An NSF-funded team of scientists from the universities of Montana and Wyoming have analyzed charcoal found in nearby lake sediments to study the history of forest fires in the rocky mountains.
Credit: National Science Foundation
Hi, I'm Mo Barrow with The Discovery Files -- from NSF -- The U.S. National Science Foundation.What in the world was that? An Elk's Mating call -- known as a "bugle" -- one of the many wonders you can find in the Rocky Mountains.
But Colorado's high-elevation forests are experiencing something not so wonderful.
An NSF-funded team of scientists from the Universities of Montana and Wyoming have analyzed charcoal found in nearby lake sediments to study the history of forest fires in the Rocky Mountains.
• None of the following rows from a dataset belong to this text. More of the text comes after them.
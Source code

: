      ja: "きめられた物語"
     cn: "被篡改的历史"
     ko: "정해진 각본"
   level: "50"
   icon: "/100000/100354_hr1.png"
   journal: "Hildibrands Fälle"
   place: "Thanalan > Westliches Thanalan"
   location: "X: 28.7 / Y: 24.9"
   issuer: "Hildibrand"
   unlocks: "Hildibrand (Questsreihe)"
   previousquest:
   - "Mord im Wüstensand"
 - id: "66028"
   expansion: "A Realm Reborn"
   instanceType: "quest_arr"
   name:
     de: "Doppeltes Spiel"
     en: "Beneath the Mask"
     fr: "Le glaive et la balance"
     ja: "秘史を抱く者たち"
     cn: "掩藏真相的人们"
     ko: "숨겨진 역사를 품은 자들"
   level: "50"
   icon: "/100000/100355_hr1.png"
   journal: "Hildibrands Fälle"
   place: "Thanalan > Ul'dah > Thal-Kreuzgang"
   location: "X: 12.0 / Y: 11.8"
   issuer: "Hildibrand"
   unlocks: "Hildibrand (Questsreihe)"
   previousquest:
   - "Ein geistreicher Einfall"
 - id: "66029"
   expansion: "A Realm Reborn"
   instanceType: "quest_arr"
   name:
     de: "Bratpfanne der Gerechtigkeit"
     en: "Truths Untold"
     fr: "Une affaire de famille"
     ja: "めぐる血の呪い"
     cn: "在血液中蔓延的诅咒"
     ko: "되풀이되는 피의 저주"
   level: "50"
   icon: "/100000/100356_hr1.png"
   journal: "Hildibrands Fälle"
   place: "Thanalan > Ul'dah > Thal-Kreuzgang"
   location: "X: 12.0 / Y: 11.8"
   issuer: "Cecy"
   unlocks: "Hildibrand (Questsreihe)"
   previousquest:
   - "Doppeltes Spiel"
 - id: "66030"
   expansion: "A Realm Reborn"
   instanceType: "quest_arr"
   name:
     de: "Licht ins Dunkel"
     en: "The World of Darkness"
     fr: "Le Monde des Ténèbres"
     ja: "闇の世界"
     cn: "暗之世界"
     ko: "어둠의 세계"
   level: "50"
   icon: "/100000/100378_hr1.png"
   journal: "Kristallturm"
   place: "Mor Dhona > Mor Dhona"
The team was alarmed to learn that, since 2000, wildfires are burning nearly twice the amount of acreage in high-elevation forests of the central Rocky Mountains than at any point in the last 2,000 years. These fires have increased dramatically from once every 230 years to once every 120 years.
The researchers also learned that, in 2020, Colorado wildfires burned unusually late in the year and that wildfires alone were responsible for 72% of the total high-elevation forest area burned since 1984. Colorado had three of its largest fires on record in 2020!
Climate change is a principal cause of the increase in these forest fires and the more acreage burned, the less area wildlife have to roam.Maybe that elk is alerting us that we still have time to put the brakes on climate change by decreasing human activity and more intensive forest management.